I am usually not a generous survey person. A lot of kindness evaporates when a solicitor calls asking for “Mr. Ball-batch” when the Mrs. is clearly on the line. I change sidewalk lanes when I see those young people with clipboards. I know all the hidden website places to find the no thanks "x."
Yesterday was one of the exceptions. I got an email with a request for a listener survey on a podcast I’m quite fond of. Also the email sender’s name was Quinn, the same name as my first born, which should have nothing to do with it and yet it weirdly did. They both have two "n’s"! Quinn, the one in my email, promised the brief survey would take approximately 10 minutes.
I followed the link to the survey with optimism. I like this podcast and I want them to keep doing it. By about question 15 I started to fatigue. As fond as I am of the podcast, for something I only engage with about once a month I’d simply run out of things to say about it. Then came the question of “how busy I am” on a sliding scale which felt disingenuous to answer any other way but “not very to average” given that I already told them I had 10 minutes to spare. Then came the open ended question about how the podcast had caused me do something different in my life. I thought this maybe ambitious for a form. After all, I didn’t agree to the 10 minutes with the expectation of baring my soul and writing a narrative. When I tried to skip over it, I got the RED letters that I needed to complete the last question. I went back and answered “n/a.”
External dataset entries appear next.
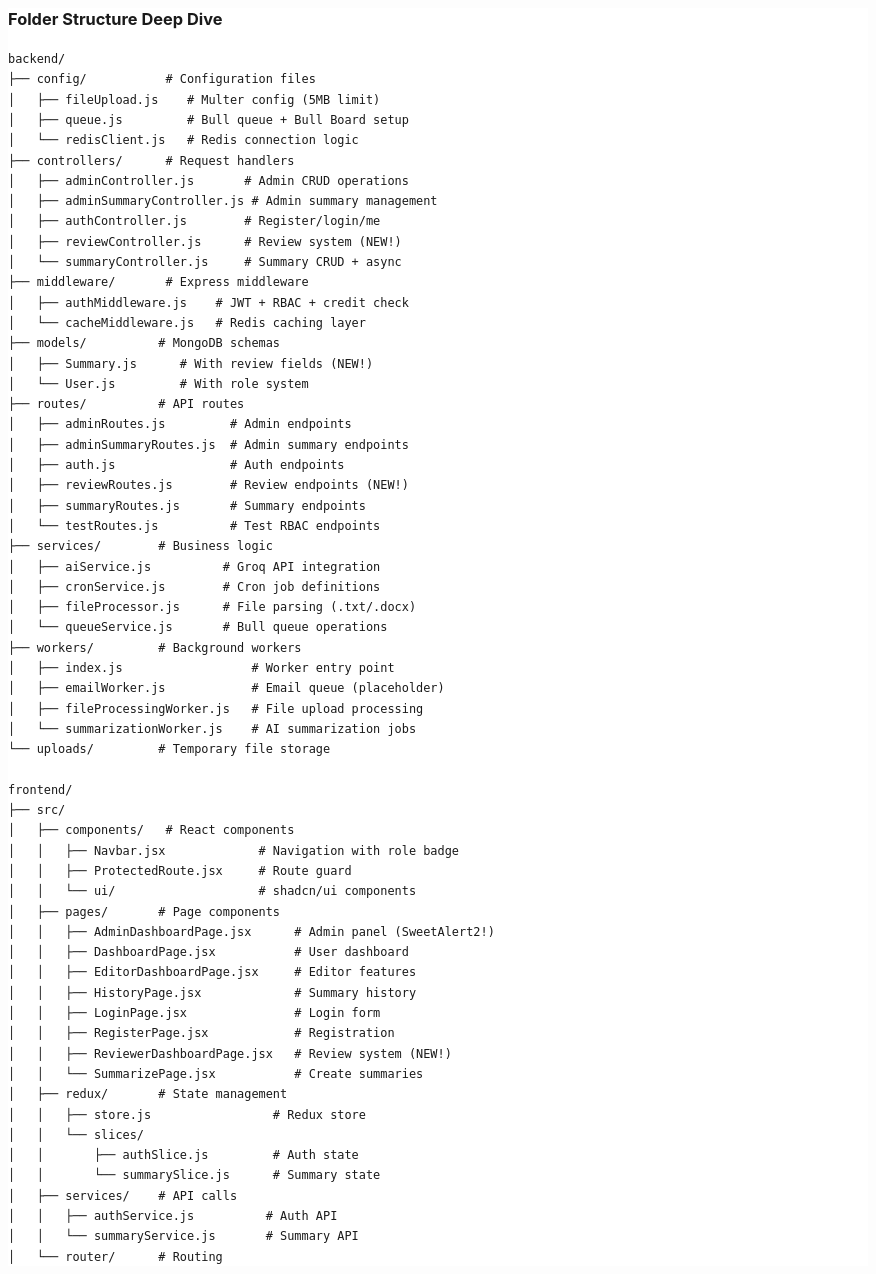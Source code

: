 ### Folder Structure Deep Dive

```
backend/
├── config/           # Configuration files
│   ├── fileUpload.js    # Multer config (5MB limit)
│   ├── queue.js         # Bull queue + Bull Board setup
│   └── redisClient.js   # Redis connection logic
├── controllers/      # Request handlers
│   ├── adminController.js       # Admin CRUD operations
│   ├── adminSummaryController.js # Admin summary management
│   ├── authController.js        # Register/login/me
│   ├── reviewController.js      # Review system (NEW!)
│   └── summaryController.js     # Summary CRUD + async
├── middleware/       # Express middleware
│   ├── authMiddleware.js    # JWT + RBAC + credit check
│   └── cacheMiddleware.js   # Redis caching layer
├── models/          # MongoDB schemas
│   ├── Summary.js      # With review fields (NEW!)
│   └── User.js         # With role system
├── routes/          # API routes
│   ├── adminRoutes.js         # Admin endpoints
│   ├── adminSummaryRoutes.js  # Admin summary endpoints
│   ├── auth.js                # Auth endpoints
│   ├── reviewRoutes.js        # Review endpoints (NEW!)
│   ├── summaryRoutes.js       # Summary endpoints
│   └── testRoutes.js          # Test RBAC endpoints
├── services/        # Business logic
│   ├── aiService.js          # Groq API integration
│   ├── cronService.js        # Cron job definitions
│   ├── fileProcessor.js      # File parsing (.txt/.docx)
│   └── queueService.js       # Bull queue operations
├── workers/         # Background workers
│   ├── index.js                  # Worker entry point
│   ├── emailWorker.js            # Email queue (placeholder)
│   ├── fileProcessingWorker.js   # File upload processing
│   └── summarizationWorker.js    # AI summarization jobs
└── uploads/         # Temporary file storage

frontend/
├── src/
│   ├── components/   # React components
│   │   ├── Navbar.jsx             # Navigation with role badge
│   │   ├── ProtectedRoute.jsx     # Route guard
│   │   └── ui/                    # shadcn/ui components
│   ├── pages/       # Page components
│   │   ├── AdminDashboardPage.jsx      # Admin panel (SweetAlert2!)
│   │   ├── DashboardPage.jsx           # User dashboard
│   │   ├── EditorDashboardPage.jsx     # Editor features
│   │   ├── HistoryPage.jsx             # Summary history
│   │   ├── LoginPage.jsx               # Login form
│   │   ├── RegisterPage.jsx            # Registration
│   │   ├── ReviewerDashboardPage.jsx   # Review system (NEW!)
│   │   └── SummarizePage.jsx           # Create summaries
│   ├── redux/       # State management
│   │   ├── store.js                 # Redux store
│   │   └── slices/
│   │       ├── authSlice.js         # Auth state
│   │       └── summarySlice.js      # Summary state
│   ├── services/    # API calls
│   │   ├── authService.js          # Auth API
│   │   └── summaryService.js       # Summary API
│   └── router/      # Routing
```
I made it several questions beyond the “n/a” but didn’t end up finishing the survey. (Note to survey makers: sometimes the survey completion status bar is not your friend. Note to Quinn: sorry, mate.) While a better survey person, a more loyal listener, or a person with less sensitivity about their busyness may have completed the survey, I don’t consider my abandoning the survey a character flaw. I do however think it’s interesting to understand how and when people decide, “I’m out!”
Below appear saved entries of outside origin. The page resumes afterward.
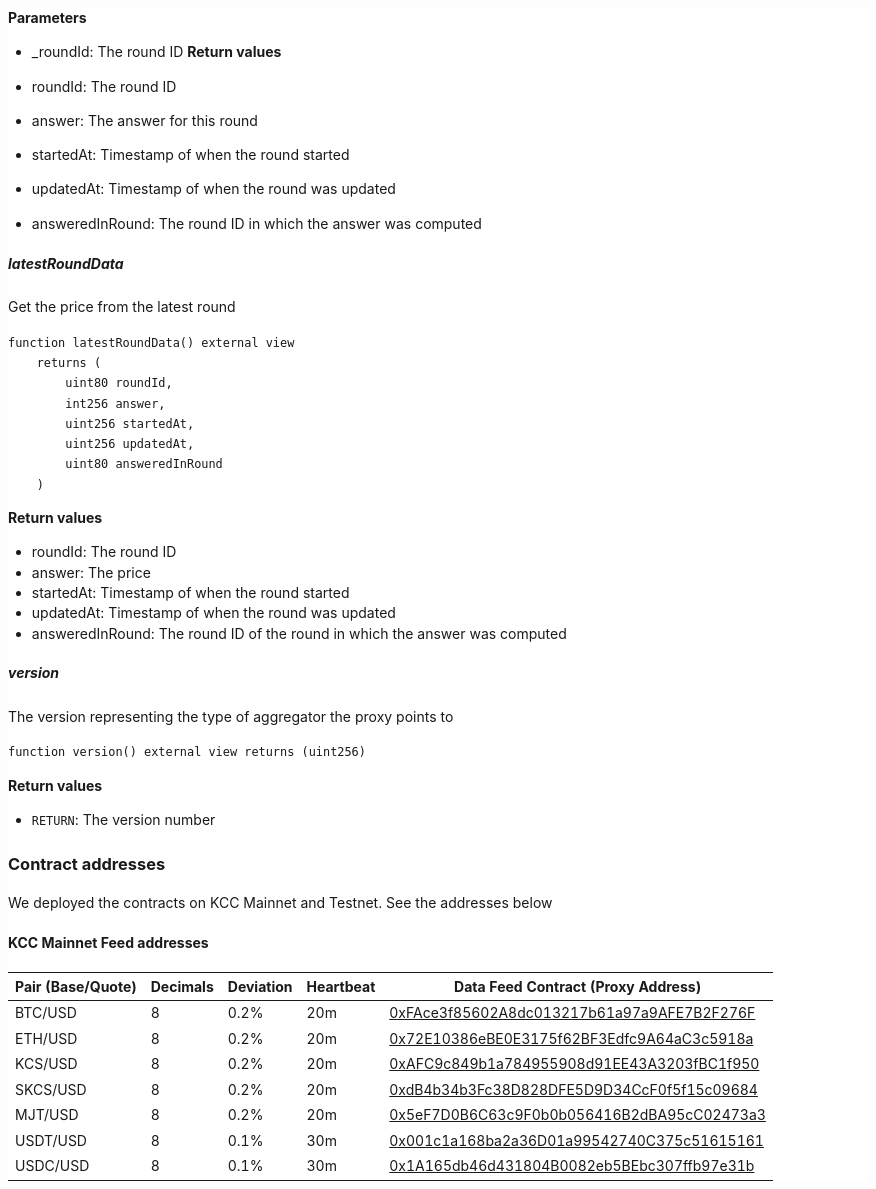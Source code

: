 **Parameters**

- _roundId: The round ID
**Return values**

- roundId: The round ID
- answer: The answer for this round
- startedAt: Timestamp of when the round started
- updatedAt: Timestamp of when the round was updated
- answeredInRound: The round ID in which the answer was computed

##### latestRoundData
Get the price from the latest round

```solidity
function latestRoundData() external view
    returns (
        uint80 roundId,
        int256 answer,
        uint256 startedAt,
        uint256 updatedAt,
        uint80 answeredInRound
    )
```
**Return values**

- roundId: The round ID
- answer: The price
- startedAt: Timestamp of when the round started
- updatedAt: Timestamp of when the round was updated
- answeredInRound: The round ID of the round in which the answer was computed

##### version

The version representing the type of aggregator the proxy points to

```solidity
function version() external view returns (uint256)
```
**Return values**
- `RETURN`: The version number

### Contract addresses

We deployed the contracts on KCC Mainnet and Testnet. See the addresses below

#### KCC Mainnet Feed addresses


| Pair (Base/Quote) | Decimals | Deviation | Heartbeat | Data Feed Contract (Proxy Address)                                                                                                    |
|-------------------|----------|-----------|-----------|---------------------------------------------------------------------------------------------------------------------------------------|
| BTC/USD           | 8        | 0.2%      | 20m       | [0xFAce3f85602A8dc013217b61a97a9AFE7B2F276F](https://scan.kcc.io/address/0xFAce3f85602A8dc013217b61a97a9AFE7B2F276F/read-contract)    |
| ETH/USD           | 8        | 0.2%      | 20m       | [0x72E10386eBE0E3175f62BF3Edfc9A64aC3c5918a](https://scan.kcc.io/address/0x72E10386eBE0E3175f62BF3Edfc9A64aC3c5918a/read-contract)    |
| KCS/USD           | 8        | 0.2%      | 20m       | [0xAFC9c849b1a784955908d91EE43A3203fBC1f950](https://scan.kcc.io/address/0xAFC9c849b1a784955908d91EE43A3203fBC1f950/read-contract)    |
| SKCS/USD          | 8        | 0.2%      | 20m       | [0xdB4b34b3Fc38D828DFE5D9D34CcF0f5f15c09684](https://scan.kcc.io/address/0xdB4b34b3Fc38D828DFE5D9D34CcF0f5f15c09684/read-contract)    |
| MJT/USD           | 8        | 0.2%      | 20m       | [0x5eF7D0B6C63c9F0b0b056416B2dBA95cC02473a3](https://scan.kcc.io/address/0x5eF7D0B6C63c9F0b0b056416B2dBA95cC02473a3/read-contract)    |
| USDT/USD          | 8        | 0.1%      | 30m       | [0x001c1a168ba2a36D01a99542740C375c51615161](https://scan.kcc.io/address/0x001c1a168ba2a36D01a99542740C375c51615161/read-contract)    |
| USDC/USD          | 8        | 0.1%      | 30m       | [0x1A165db46d431804B0082eb5BEbc307ffb97e31b](https://scan.kcc.io/address/0x1A165db46d431804B0082eb5BEbc307ffb97e31b/read-contract)    |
Our online selves leave conversations, which I've heard called ghosting, whenever the conversation gets hard or boring or someone’s Uncle Eddy adds something completely awkward. We leave long articles in search of the digest version or because someone posted one of those “Tasty” videos showing us everything we need to know about making Beer Mac ’n’ Cheese in 30 seconds. We get sucked into a reality TV show because for a few minutes it seems to be hitting on something genuine and then something gross turns up and we’re out.
We do have to filter things online because not every article or even “Upworthy” post merits our full attention, but the problem is when our online habits bleed into our real selves. When approximately 10 minutes of face to face conversation – without a digital interruption or other tabs open- feels like a really long time. When we prematurely say “I’m out!” when the conversation takes a wrong turn or before we’ve left any space for a deeper conversation to bloom.
I did an experiment with my middle son yesterday. I asked him on the ride home where it was just us if he wouldn’t mind putting his phone away for the whole ride. (It’s interesting how agreeable our kids are to doing this when we are willing to do the same.) In the first five minutes, we covered the lunch menu and our usual topics and then he added, “You know you are worse about your phone than I am” to which I could only say, “I know!” We then covered new conversational ground and when we finally got home some 20 minutes later, he said, “Wow! that was a long ride wasn’t it?” to which I said, “I know!”
Good conversation takes time and it takes work. It takes not giving up in the pauses or asking dumb questions to fill them. 12 years old especially do not like the dumb questions.
Later that night as I sat the boys down to a rushed dinner, I was multitasking at the desk. I was busy looking for hotels in Stockholm while my older son was trying to tell me about the recent news of the Czech Republic and their treatment of refugees. I kept on with the Stockholm search (the hotel options are many and beautiful!), but I did open another tab to BBC News to search on Czech Republic. By the time I left the hotels for the news, the conversation around the table had moved on to who had the Parmesan cheese.
Yeah. Missed it. The conversation. The irony of me being the one with the laptop open at dinner. It happens. All you can do is say “I know!” and try better next time.
Next time was later that night. I did the same experiment with my older son on a dark ride home when it was just us. (He too was happy to put his phone away for the car ride, but only after he texted his gf goodnight.) We did not talk about what he just texted or school or college (a favorite parent topic at the moment and a not-so-favorite topic of a high school senior.) Instead we talked about funny “only in Luxembourg” things that happened at his practice. I told him about the other Quinn and the survey and ABOUT the podcast I really like and how long 10 minutes is and he told me about “the rule of 8” he learned from his 7th grade math teacher to make me not feel so bad about aborting the survey and then we started to make up funny survey questions and we couldn’t stop laughing. We laughed all the way home and into the living room.
Phones down is no guarantee you will end up in a belly laugh, but doesn’t even the possibility of it make it a 10 minute exercise worth trying?